Heritage wise I think it would be completely natural to be curious about his genetics as he ages. I don’t know how much information you are told when it’s donor sperm/eggs. Do they allow you more information now in regard to who donated? If not I would fully expect the child to do a blood test when they are older to get an idea of where they came from. So perhaps get used to that idea so it doesn’t feel painful later.

Donorparent · 21/08/2023 05:18

We started reading to our child from the book above (called Our Story) aged about 2. They could not understand but it just became a favourite story as they grew- we stuck a photo of them in the book, so it was more personalised.

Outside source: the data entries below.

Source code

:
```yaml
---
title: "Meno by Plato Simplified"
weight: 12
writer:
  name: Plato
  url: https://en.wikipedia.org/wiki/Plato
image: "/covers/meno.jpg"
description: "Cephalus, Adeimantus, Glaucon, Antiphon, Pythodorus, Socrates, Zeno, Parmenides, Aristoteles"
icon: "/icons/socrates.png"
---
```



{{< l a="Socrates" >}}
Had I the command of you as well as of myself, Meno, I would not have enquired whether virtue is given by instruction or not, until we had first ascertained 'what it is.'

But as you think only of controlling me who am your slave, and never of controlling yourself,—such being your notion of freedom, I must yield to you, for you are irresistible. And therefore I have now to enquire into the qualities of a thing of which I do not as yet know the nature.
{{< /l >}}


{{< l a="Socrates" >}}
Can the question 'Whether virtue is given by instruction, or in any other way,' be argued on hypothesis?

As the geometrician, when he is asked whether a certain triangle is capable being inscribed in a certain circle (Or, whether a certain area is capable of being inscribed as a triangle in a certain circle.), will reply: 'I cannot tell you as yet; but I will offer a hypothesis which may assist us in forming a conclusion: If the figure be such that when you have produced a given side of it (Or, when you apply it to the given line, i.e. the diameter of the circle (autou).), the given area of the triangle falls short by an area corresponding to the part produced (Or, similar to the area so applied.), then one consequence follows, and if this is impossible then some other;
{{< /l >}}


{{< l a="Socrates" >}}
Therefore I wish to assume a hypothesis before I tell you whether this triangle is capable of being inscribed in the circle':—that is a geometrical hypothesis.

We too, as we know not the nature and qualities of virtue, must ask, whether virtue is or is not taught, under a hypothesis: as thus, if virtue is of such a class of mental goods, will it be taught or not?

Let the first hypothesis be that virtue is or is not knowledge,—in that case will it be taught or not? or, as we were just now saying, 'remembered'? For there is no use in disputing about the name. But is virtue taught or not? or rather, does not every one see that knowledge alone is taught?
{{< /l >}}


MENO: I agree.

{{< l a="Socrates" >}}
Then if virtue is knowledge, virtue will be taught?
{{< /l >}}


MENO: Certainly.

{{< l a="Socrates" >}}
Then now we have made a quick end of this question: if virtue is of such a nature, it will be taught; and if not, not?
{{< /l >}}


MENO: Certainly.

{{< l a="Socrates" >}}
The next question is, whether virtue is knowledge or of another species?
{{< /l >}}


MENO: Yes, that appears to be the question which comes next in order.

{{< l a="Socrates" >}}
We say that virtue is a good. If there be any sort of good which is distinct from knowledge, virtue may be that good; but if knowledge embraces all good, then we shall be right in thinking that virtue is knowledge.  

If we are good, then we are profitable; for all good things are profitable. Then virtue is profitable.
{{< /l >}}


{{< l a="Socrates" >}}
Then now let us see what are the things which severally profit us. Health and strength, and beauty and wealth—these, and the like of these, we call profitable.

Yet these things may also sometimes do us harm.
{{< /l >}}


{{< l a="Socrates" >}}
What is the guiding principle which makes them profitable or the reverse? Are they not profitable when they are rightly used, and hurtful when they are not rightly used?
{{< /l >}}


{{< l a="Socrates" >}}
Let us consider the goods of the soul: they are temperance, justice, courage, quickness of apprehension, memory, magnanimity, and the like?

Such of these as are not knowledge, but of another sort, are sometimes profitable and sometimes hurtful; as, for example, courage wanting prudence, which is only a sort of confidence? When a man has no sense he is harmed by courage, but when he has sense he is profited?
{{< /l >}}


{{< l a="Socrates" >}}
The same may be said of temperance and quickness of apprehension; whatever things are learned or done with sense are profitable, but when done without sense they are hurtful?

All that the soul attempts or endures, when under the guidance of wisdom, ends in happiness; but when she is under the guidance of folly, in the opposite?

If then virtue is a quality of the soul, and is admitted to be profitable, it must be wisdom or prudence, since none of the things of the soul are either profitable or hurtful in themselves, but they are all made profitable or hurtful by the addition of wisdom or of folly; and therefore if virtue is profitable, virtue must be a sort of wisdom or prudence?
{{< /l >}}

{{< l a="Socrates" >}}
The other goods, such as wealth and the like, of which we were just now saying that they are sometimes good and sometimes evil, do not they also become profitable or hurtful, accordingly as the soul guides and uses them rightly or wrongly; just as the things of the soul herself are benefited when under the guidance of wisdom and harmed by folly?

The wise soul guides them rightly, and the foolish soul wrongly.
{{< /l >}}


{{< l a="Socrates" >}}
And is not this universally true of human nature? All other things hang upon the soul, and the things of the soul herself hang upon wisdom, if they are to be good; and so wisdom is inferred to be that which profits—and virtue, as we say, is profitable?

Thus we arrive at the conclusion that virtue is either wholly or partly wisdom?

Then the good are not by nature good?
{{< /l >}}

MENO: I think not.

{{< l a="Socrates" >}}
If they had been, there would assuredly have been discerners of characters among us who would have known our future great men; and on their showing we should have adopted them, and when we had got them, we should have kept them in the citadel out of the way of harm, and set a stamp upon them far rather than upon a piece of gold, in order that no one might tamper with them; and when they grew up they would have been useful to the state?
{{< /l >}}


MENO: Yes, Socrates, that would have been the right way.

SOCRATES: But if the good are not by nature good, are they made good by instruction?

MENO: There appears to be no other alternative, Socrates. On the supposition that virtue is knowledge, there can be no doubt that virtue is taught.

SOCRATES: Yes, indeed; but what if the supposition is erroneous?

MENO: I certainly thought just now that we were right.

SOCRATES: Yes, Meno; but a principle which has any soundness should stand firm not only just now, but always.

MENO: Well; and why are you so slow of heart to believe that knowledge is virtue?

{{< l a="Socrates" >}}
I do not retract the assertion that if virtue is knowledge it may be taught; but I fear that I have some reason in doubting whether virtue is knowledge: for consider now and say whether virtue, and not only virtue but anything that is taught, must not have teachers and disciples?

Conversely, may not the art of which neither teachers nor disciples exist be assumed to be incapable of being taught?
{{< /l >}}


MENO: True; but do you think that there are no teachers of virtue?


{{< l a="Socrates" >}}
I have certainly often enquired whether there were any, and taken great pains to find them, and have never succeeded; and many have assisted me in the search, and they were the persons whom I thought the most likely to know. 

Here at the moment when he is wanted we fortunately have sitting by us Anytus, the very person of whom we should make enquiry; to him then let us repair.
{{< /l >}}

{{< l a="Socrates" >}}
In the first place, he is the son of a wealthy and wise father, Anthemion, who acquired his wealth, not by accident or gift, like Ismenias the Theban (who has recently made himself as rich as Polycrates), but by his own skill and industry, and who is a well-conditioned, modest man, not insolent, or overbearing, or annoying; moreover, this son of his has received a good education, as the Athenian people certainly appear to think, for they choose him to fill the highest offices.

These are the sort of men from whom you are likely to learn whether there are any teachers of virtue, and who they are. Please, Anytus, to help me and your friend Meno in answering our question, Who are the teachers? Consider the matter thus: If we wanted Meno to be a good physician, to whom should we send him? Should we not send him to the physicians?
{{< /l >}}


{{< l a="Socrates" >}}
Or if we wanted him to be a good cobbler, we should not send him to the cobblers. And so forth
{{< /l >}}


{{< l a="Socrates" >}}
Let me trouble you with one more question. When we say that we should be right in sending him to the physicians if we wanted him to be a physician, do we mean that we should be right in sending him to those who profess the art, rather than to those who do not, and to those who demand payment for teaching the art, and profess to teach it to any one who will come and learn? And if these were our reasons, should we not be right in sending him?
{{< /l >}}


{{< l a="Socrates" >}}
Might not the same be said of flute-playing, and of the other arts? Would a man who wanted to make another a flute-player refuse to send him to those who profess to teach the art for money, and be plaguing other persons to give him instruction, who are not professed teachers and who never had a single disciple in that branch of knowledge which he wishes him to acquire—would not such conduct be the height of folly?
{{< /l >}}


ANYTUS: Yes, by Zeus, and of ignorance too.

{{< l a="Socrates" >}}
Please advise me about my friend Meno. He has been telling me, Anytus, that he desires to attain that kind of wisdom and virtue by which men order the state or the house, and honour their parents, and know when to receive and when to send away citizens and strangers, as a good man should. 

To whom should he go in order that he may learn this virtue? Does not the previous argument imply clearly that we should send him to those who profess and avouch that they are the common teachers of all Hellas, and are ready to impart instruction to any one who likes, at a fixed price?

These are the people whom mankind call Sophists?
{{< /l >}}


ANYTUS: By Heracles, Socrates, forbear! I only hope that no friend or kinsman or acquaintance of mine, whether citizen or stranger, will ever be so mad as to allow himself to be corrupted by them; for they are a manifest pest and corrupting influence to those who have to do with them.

Recently at school (secondary) they are doing reproduction and chromosomes. They told the teacher about being donor conceived and apparently the whole class was fascinated and had heaps of questions. The teacher was apparently impressed that kid knew so much about the process (we talk whenever they have questions)
Its their story and up to them to tell whoever they want- so far no horrible judgment. Child has said if they only found out about using DS now, it would be horrible and really unsettling.
My husband had thought his lack of sperm was private and did not want to discuss it, but as time has gone by, it seems such a small thing compared to our child knowing their origins/gene pool. Kid is a happy well balanced soul, despite being a teen.

It is a huge thing- but kids do need to know their origins and the early they know the more natural it is. Teen said having always known about ds has made it easy to assimilate the info.